On this day in 1344 Mary of Waltham (d. 1362) was born.
When Mary was born at Bishop’s Waltham Palace, Hampshire on 10 October 1344, her future husband was already living with her brothers and sisters in the royal nursery. This was as a result of her father’s moves to create alliances in support of his renewed claim to the French throne.
She visited England in 1342 and left John with Edward for safety. He was assigned apartments in the royal nursery while his mother returned to France. The Countess later became ill so Queen Philippa took John into her care. When John’s father died in 1345, Edward III became his guardian.
Since Mary had been considered betrothed to John since birth, she was now, at the age of one, titular Duchess of Brittany.
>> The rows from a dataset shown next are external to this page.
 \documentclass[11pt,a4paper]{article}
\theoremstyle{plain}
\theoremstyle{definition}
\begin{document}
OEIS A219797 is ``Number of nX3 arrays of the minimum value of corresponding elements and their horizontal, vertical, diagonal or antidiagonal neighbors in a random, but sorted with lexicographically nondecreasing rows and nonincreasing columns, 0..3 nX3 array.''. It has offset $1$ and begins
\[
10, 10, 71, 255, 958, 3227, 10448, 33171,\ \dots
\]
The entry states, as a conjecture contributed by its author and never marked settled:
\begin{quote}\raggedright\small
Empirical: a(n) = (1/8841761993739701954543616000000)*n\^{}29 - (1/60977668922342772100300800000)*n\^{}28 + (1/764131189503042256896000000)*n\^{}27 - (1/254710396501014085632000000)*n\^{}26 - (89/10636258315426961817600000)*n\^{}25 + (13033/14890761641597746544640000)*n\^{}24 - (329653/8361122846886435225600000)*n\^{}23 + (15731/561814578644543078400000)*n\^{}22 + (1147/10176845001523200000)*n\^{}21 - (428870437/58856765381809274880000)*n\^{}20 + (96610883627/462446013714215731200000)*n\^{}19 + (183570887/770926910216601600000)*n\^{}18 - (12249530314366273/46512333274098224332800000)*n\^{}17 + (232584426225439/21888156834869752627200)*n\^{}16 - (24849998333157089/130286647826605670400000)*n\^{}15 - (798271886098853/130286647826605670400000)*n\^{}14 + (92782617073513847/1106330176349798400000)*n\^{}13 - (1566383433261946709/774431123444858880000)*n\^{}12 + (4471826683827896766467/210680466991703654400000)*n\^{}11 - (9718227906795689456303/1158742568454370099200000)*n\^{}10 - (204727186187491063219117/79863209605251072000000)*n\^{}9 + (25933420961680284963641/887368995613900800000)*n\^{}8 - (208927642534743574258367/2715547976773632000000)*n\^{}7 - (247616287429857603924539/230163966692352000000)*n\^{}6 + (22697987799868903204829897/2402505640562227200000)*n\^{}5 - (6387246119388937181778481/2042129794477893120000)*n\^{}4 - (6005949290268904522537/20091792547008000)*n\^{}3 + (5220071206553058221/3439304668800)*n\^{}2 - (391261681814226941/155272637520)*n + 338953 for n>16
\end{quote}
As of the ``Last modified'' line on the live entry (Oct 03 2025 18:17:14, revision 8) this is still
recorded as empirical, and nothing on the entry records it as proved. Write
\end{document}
Mary and John spent their childhood together at The Tower, Langley, Eltham, Woodstock, Sunning, Clarendon and other royal palaces.
There is only one record of Mary ever leaving the court household and that was to visit her brother John of Gaunt and his wife Blanche, who had just had their first child. However, this visit was cut short by the death from plague of her uncle, Henry Duke of Lancaster, on 25 March 1361. Mary and her younger sister Margaret were only allowed very limited visits to family and were given less pocket money (20 marks per year) than their older siblings.
Mary was married to John at Woodstock Palace around 3 July 1361. No record of the wedding survives except the accounts for the wedding dress created by her tailor John Avery.
Her situation did not change after marriage since she and her husband remained at the English court. Further arrangements were planned for when the couple would leave England and take up residence in Brittany as the recognised Duke and Duchess. However, within a few months, Mary developed “a lethargic disease from which it was impossible to rouse her” and she died sometime before 13 September 1361 without ever setting foot in Brittany.
Her sister Margaret also died sometime after 1 October 1361, and they were both buried in Abingdon Abbey. Queen Philippa commissioned a tomb at Abingdon and the king had windows erected in memory of the princesses at King’s Langley Priory. Her husband referred to her as “my late dearest companion.” They had no children.